El colapso de la credibilidad en las instituciones de seguridad mexicanas ha alcanzado un punto de no retorno: el 79% de la población otorga mayor legitimidad operativa a las autoridades de Estados Unidos que a las locales. En Más Contexto detectamos que este desplazamiento de la confianza no es una anomalía estadística, sino el síntoma terminal de un Estado que ha permitido que la justicia se convierta en un bien de importación.
Crisis institucional detonada por la sombra del narcotráfico en Sinaloa
La reciente exposición del senador Mario Vázquez Robles sobre la percepción ciudadana pone cifras a una realidad que se gestaba en los pasillos del poder: ocho de cada diez mexicanos han desconectado su confianza del sistema nacional. Esta fractura se acelera tras las graves acusaciones emitidas desde tribunales estadounidenses contra el gobernador de Sinaloa, Rubén Rocha Moya, señalado por presuntos vínculos de protección al crimen organizado.
Desde nuestra redacción, hemos analizado cómo el fenómeno de la “justicia por delegación” está erosionando la soberanía percibida. El ciudadano común ya no espera que la fiscalía local resuelva los casos de alto impacto; espera que el Departamento de Justicia de EE. UU. envíe el expediente que obligue a la acción interna. Nuestra lectura es que el aparato estatal ha dejado de ser un garante de orden para convertirse en un espectador de las investigaciones que se cocinan al norte de la frontera.

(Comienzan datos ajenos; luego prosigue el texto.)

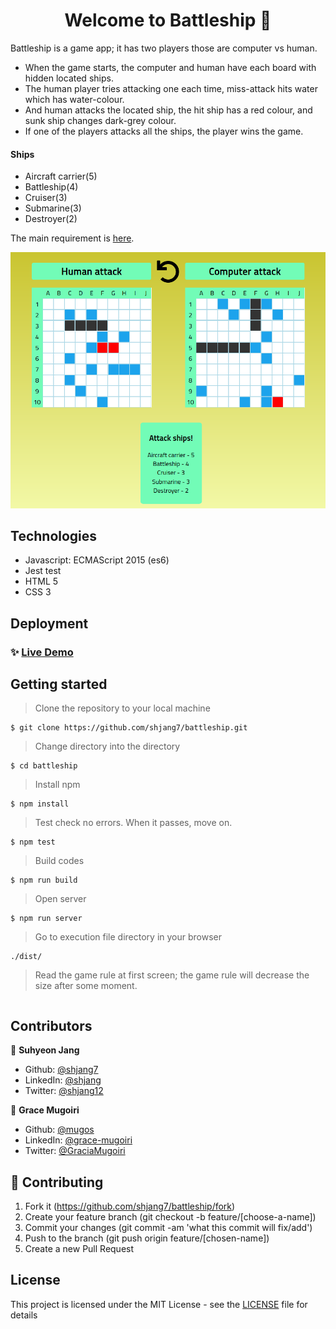 <h1 align="center">Welcome to Battleship 👋</h1>

Battleship is a game app; it has two players those are computer vs human.<br />

- When the game starts, the computer and human have each board with hidden located ships.<br />
- The human player tries attacking one each time, miss-attack hits water which has water-colour.<br />
- And human attacks the located ship, the hit ship has a red colour, and sunk ship changes dark-grey colour.<br />
- If one of the players attacks all the ships, the player wins the game.<br />

#### Ships
- Aircraft carrier(5)
- Battleship(4)
- Cruiser(3)
- Submarine(3)
- Destroyer(2)

The main requirement is [here](https://www.theodinproject.com/courses/javascript/lessons/battleship).

![](./docs/screenshot.png)

## Technologies

- Javascript: ECMAScript 2015 (es6)
- Jest test
- HTML 5
- CSS 3

## Deployment

### ✨ [Live Demo](https://shjang7.github.io/battleship/dist/)

## Getting started

> Clone the repository to your local machine

```
$ git clone https://github.com/shjang7/battleship.git
```

> Change directory into the directory

```
$ cd battleship
```

> Install npm

```
$ npm install
```

> Test check no errors. When it passes, move on.

```
$ npm test
```

> Build codes

```
$ npm run build
```

> Open server

```
$ npm run server
```

> Go to execution file directory in your browser

```
./dist/
```

> Read the game rule at first screen; the game rule will decrease the size after some moment.

```
```

## Contributors

👤 **Suhyeon Jang**

- Github: [@shjang7](https://github.com/shjang7)
- LinkedIn: [@shjang](https://www.linkedin.com/in/shjang/)
- Twitter: [@shjang12](https://twitter.com/shjang12)

👤 **Grace Mugoiri**

- Github: [@mugos](https://github.com/grace-mugoiri)
- LinkedIn: [@grace-mugoiri](https://www.linkedin.com/in/grace-mugoiri-829019134/)
- Twitter: [@GraciaMugoiri](https://twitter.com/GraciaMugoiri)

## 🤝 Contributing

1. Fork it (https://github.com/shjang7/battleship/fork)
2. Create your feature branch (git checkout -b feature/[choose-a-name])
3. Commit your changes (git commit -am 'what this commit will fix/add')
4. Push to the branch (git push origin feature/[chosen-name])
5. Create a new Pull Request

## License

This project is licensed under the MIT License - see the [LICENSE](./LICENSE) file for details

El factor Rocha Moya y el fin del blindaje político
La narrativa oficial de que “no pasa nada” ha colapsado frente a la evidencia de procesos judiciales extranjeros. Vázquez Robles es contundente: el país ha transitado de la negación sistémica a la renuncia implícita de su capacidad investigativa.
- Evidencia de complicidad: Por décadas se especuló sobre la simbiosis entre gobierno y cárteles, pero la contundencia actual no tiene precedentes.
- Intervención electoral: La sospecha de que el crimen organizado dictó los resultados en Sinaloa vicia de origen el ejercicio del poder.
- Desgaste del Estado: La inacción de las autoridades federales ante estos señalamientos profundiza el abismo de desconfianza.
Los datos no mienten. El modelo está roto.
En Más Contexto hemos rastreado cómo estos micro-ciclos de asombro y posterior apatía afectan la estabilidad democrática; cuando el 79% de los ciudadanos prefiere una bandera ajena para buscar justicia, el contrato social está efectivamente anulado. Jamás se había señalado con tanta fuerza la irrelevancia del sistema nacional frente a la eficacia externa.
Proyección de un Estado bajo tutela judicial externa
La falta de posicionamientos oficiales ante las declaraciones del legislador chihuahuense confirma el parálisis burocrático. Mientras el debate nacional se centra en la seguridad y la relación bilateral, la realidad subyacente es que la soberanía judicial mexicana es hoy una ficción estadística. La confianza se ha fugado del país junto con la esperanza de una justicia imparcial.
[Perspectiva Más Contexto]
Nuestra apuesta es que este vaciado de legitimidad institucional forzará una intervención de las agencias estadounidenses aún más agresiva en los próximos meses. Las instituciones mexicanas han perdido la batalla de la percepción y, lo que es más grave, han cedido el control de la narrativa criminal a Washington. El costo real de esta crisis de confianza aún no ha sido descontado por la clase política, que sigue operando bajo un esquema de impunidad que la ciudadanía ya no valida. Firmado por el equipo editorial.